Terms of the acquisition were not announced. According to the seller’s unaudited financial statements, Indianapolis-based Air Road Express generated about $26 million in gross revenue from its truckload operations, including fuel surcharge, in 2006.

“We are delighted with the Air Road acquisition and expect it to follow the pattern established in our acquisitions of Warrior, Digby Truck Lines, CX Roberson and Highway Express during the past few years,” says Steve Russell, chairman and chief executive officer of Indianapolis-based Celadon. “In those acquisitions, as in this one, our goals are to continue to broaden our customer base with quality customers, add density in our primary traffic lanes, and gain experienced drivers.” In February 2007, Celadon acquired certain assets of Warrior Xpress, and in October 2006, Celadon acquired certain assets of Digby Truck Lines.

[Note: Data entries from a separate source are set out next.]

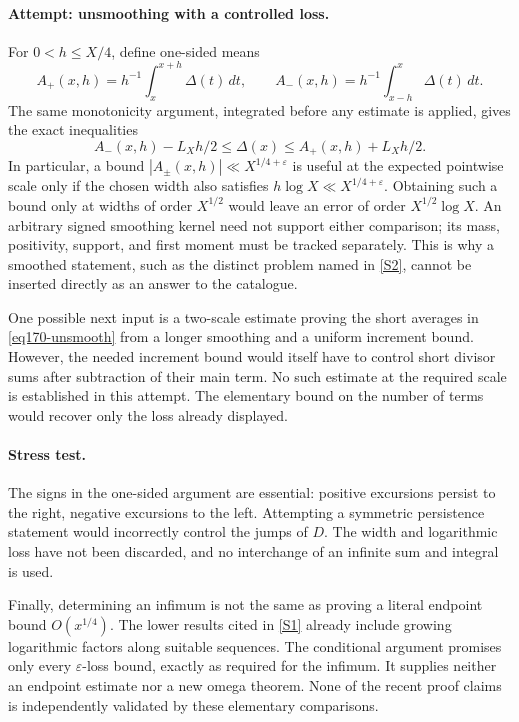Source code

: \documentclass[11pt,a4paper]{article}
\newcommand{\eps}{\varepsilon}
\newcommand{\sref}[2]{\hyperlink{source:#1:#2}{[S#2]}}
\numberwithin{equation}{section}
\begin{document}
\paragraph{Attempt: unsmoothing with a controlled loss.}
For $0<h\le X/4$, define one-sided means
\[
 A_+(x,h)=h^{-1}\int_x^{x+h}\Delta(t)\,dt,\qquad
 A_-(x,h)=h^{-1}\int_{x-h}^{x}\Delta(t)\,dt.
\]
The same monotonicity argument, integrated before any estimate is applied,
gives the exact inequalities
\begin{equation}\label{eq170-unsmooth}
 A_-(x,h)-L_Xh/2\le\Delta(x)
                    \le A_+(x,h)+L_Xh/2.
\end{equation}
In particular, a bound $|A_\pm(x,h)|\ll X^{1/4+\eps}$ is useful at the
expected pointwise scale only if the chosen width also satisfies
$h\log X\ll X^{1/4+\eps}$. Obtaining such a bound only at widths of
order $X^{1/2}$ would leave an error of order $X^{1/2}\log X$.
An arbitrary signed smoothing kernel need not support either comparison;
its mass, positivity, support, and first moment must be tracked separately.
This is why a smoothed statement, such as the distinct problem named in
\sref{170}{2}, cannot be inserted directly as an answer to the catalogue.

One possible next input is a two-scale estimate proving the short averages
in \eqref{eq170-unsmooth} from a longer smoothing and a uniform increment
bound. However, the needed increment bound would itself have to control
short divisor sums after subtraction of their main term. No such estimate
at the required scale is established in this attempt. The elementary bound
on the number of terms would recover only the loss already displayed.

\paragraph{Stress test.}
The signs in the one-sided argument are essential: positive excursions
persist to the right, negative excursions to the left. Attempting a
symmetric persistence statement would incorrectly control the jumps of
$D$. The width and logarithmic loss have not been discarded, and no
interchange of an infinite sum and integral is used.

Finally, determining an infimum is not the same as proving a literal
endpoint bound $O(x^{1/4})$. The lower results cited in \sref{170}{1}
already include growing logarithmic factors along suitable sequences. The
conditional argument promises only every $\eps$-loss bound, exactly as
required for the infimum. It supplies neither an endpoint estimate nor a
new omega theorem. None of the recent proof claims is independently
validated by these elementary comparisons.
\end{document}
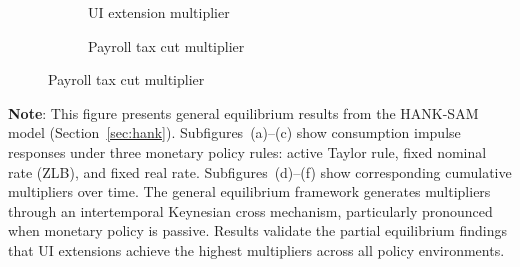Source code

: \documentclass[\latexroot/\projectname]{subfiles}
\begin{document}
\begin{figure}[H]
\begin{minipage}{\textwidth}
\begin{subfigure}[b]{.30\linewidth}
      \caption{UI extension multiplier}
      \whenintegrated{\label{fig:HANK_UI_multiplier}} %
    \end{subfigure}
    \begin{subfigure}[b]{.30\linewidth}
      \centering
      \caption{Payroll tax cut multiplier}
      \whenintegrated{\label{fig:HANK_tax_multiplier}} %
    \end{subfigure}
  \end{minipage}
\end{figure}
\noindent\parbox{\textwidth}{\footnotesize
  \textbf{Note}: This figure presents general equilibrium results from the HANK-SAM model (Section~\ref{sec:hank}).
  Subfigures~(a)--(c) show consumption impulse responses under three monetary policy rules:
  active Taylor rule, fixed nominal rate (ZLB), and fixed real rate.
  Subfigures~(d)--(f) show corresponding cumulative multipliers over time.
  The general equilibrium framework generates multipliers through an intertemporal Keynesian cross mechanism,
  particularly pronounced when monetary policy is passive.
  Results validate the partial equilibrium findings that UI extensions achieve the highest multipliers
  across all policy environments.
}

\vspace{1em}  %

\smartbib
\end{document}
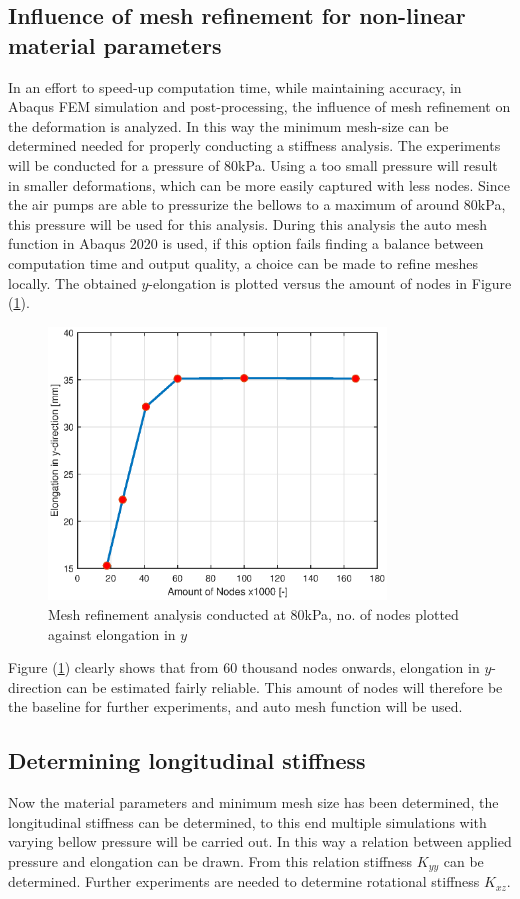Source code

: \subsection{Influence of mesh refinement for non-linear material parameters}

In an effort to speed-up computation time, while maintaining accuracy, in Abaqus FEM simulation and post-processing, the influence of mesh refinement on the deformation is analyzed. In this way the minimum mesh-size can be determined needed for properly conducting a stiffness analysis. The experiments will be conducted for a pressure of 80kPa. Using a too small pressure will result in smaller deformations, which can be more easily captured with less nodes. Since the air pumps are able to pressurize the bellows to a maximum of around 80kPa, this pressure will be used for this analysis. During this analysis the auto mesh function in Abaqus 2020 is used, if this option fails finding a balance between computation time and output quality, a choice can be made to refine meshes locally. The obtained $y$-elongation is plotted versus the amount of nodes in Figure (\ref{fig2:meshrefinement}).


\begin{figure}[H]
    \centering
    \includegraphics[width = 0.8\textwidth]{Figures/Chapter2/MeshRefinement.eps}
    \caption{Mesh refinement analysis conducted at 80kPa, no. of nodes plotted against elongation in $y$}
    \label{fig2:meshrefinement}
\end{figure}

Figure (\ref{fig2:meshrefinement}) clearly shows that from 60 thousand nodes onwards, elongation in $y$-direction can be estimated fairly reliable. This amount of nodes will therefore be the baseline for further experiments, and auto mesh function will be used.



\subsection{Determining longitudinal stiffness}
Now the material parameters and minimum mesh size has been determined, the longitudinal stiffness can be determined, to this end multiple simulations with varying bellow pressure will be carried out. In this way a relation between applied pressure and elongation can be drawn. From this relation stiffness $K_{yy}$ can be determined. Further experiments are needed to determine rotational stiffness $K_{xz}$.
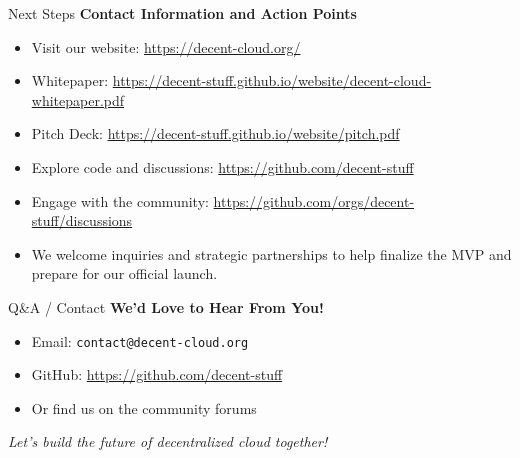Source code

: \documentclass{beamer}
\begin{document}
\begin{frame}{Next Steps}
\textbf{Contact Information and Action Points}
\begin{itemize}
  \item Visit our website: \url{https://decent-cloud.org/}
  \item Whitepaper: \url{https://decent-stuff.github.io/website/decent-cloud-whitepaper.pdf}
  \item Pitch Deck: \url{https://decent-stuff.github.io/website/pitch.pdf}
  \item Explore code and discussions: \url{https://github.com/decent-stuff}
  \item Engage with the community: \url{https://github.com/orgs/decent-stuff/discussions}
  \item We welcome inquiries and strategic partnerships to help finalize the MVP and prepare for our official launch.
\end{itemize}
\end{frame}

\begin{frame}{Q\&A / Contact}
\textbf{We'd Love to Hear From You!} \\
\vspace{0.5em}
\begin{itemize}
  \item Email: \texttt{contact@decent-cloud.org}
  \item GitHub: \url{https://github.com/decent-stuff}
  \item Or find us on the community forums
\end{itemize}

\vspace{1em}
\textit{Let's build the future of decentralized cloud together!}
\end{frame}
\end{document}
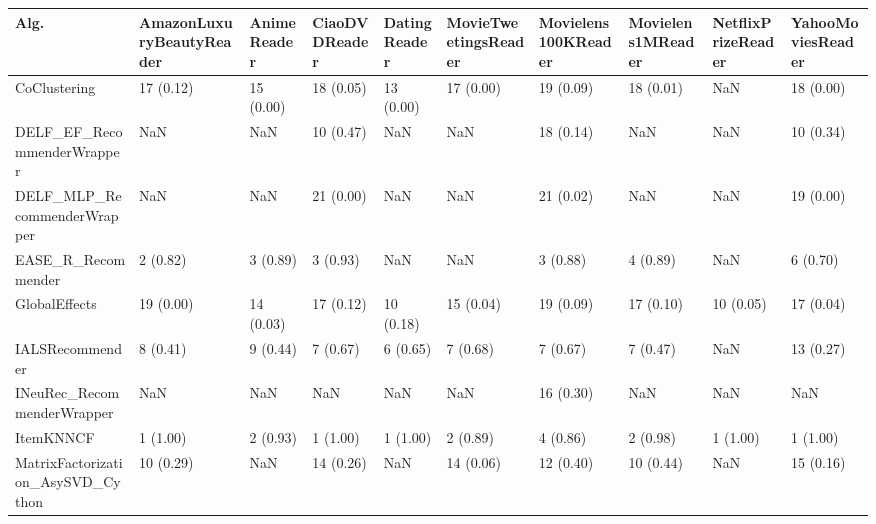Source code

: \begin{tabular}{llllllllll}
\toprule
                               Alg. & AmazonLuxuryBeautyReader & AnimeReader & CiaoDVDReader & DatingReader & MovieTweetingsReader & Movielens100KReader & Movielens1MReader & NetflixPrizeReader & YahooMoviesReader \\
\midrule
                       CoClustering &                17 (0.12) &   15 (0.00) &     18 (0.05) &    13 (0.00) &            17 (0.00) &           19 (0.09) &         18 (0.01) &                NaN &         18 (0.00) \\
         DELF\_EF\_RecommenderWrapper &                      NaN &         NaN &     10 (0.47) &          NaN &                  NaN &           18 (0.14) &               NaN &                NaN &         10 (0.34) \\
        DELF\_MLP\_RecommenderWrapper &                      NaN &         NaN &     21 (0.00) &          NaN &                  NaN &           21 (0.02) &               NaN &                NaN &         19 (0.00) \\
                 EASE\_R\_Recommender &                 2 (0.82) &    3 (0.89) &      3 (0.93) &          NaN &                  NaN &            3 (0.88) &          4 (0.89) &                NaN &          6 (0.70) \\
                      GlobalEffects &                19 (0.00) &   14 (0.03) &     17 (0.12) &    10 (0.18) &            15 (0.04) &           19 (0.09) &         17 (0.10) &          10 (0.05) &         17 (0.04) \\
                    IALSRecommender &                 8 (0.41) &    9 (0.44) &      7 (0.67) &     6 (0.65) &             7 (0.68) &            7 (0.67) &          7 (0.47) &                NaN &         13 (0.27) \\
         INeuRec\_RecommenderWrapper &                      NaN &         NaN &           NaN &          NaN &                  NaN &           16 (0.30) &               NaN &                NaN &               NaN \\
                          ItemKNNCF &                 1 (1.00) &    2 (0.93) &      1 (1.00) &     1 (1.00) &             2 (0.89) &            4 (0.86) &          2 (0.98) &           1 (1.00) &          1 (1.00) \\
  MatrixFactorization\_AsySVD\_Cython &                10 (0.29) &         NaN &     14 (0.26) &          NaN &            14 (0.06) &           12 (0.40) &         10 (0.44) &                NaN &         15 (0.16) \\

\end{tabular}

“Based on our evaluation of the business, we believe Air Road had a group of quality customers that will enhance our current lane flows, but suffered from the excessive cost structure that plagues many mid-sized carriers,” Russell says. “We expect to integrate the acquired operations promptly. As part of the integration process, we expect to optimize the combined customer, driver and equipment base to improve asset productivity. We believe we can enhance the service to Air Road’s former customers through an upgraded equipment fleet, excellent technology, more available assets for dispatch, and an outstanding safety record.”

Air Road has been a long-haul carrier, and its lane flow compliments Celadon’s network, Russell says. “We expect the acquired operations to be accretive beginning in the September 2007 quarter,” he says.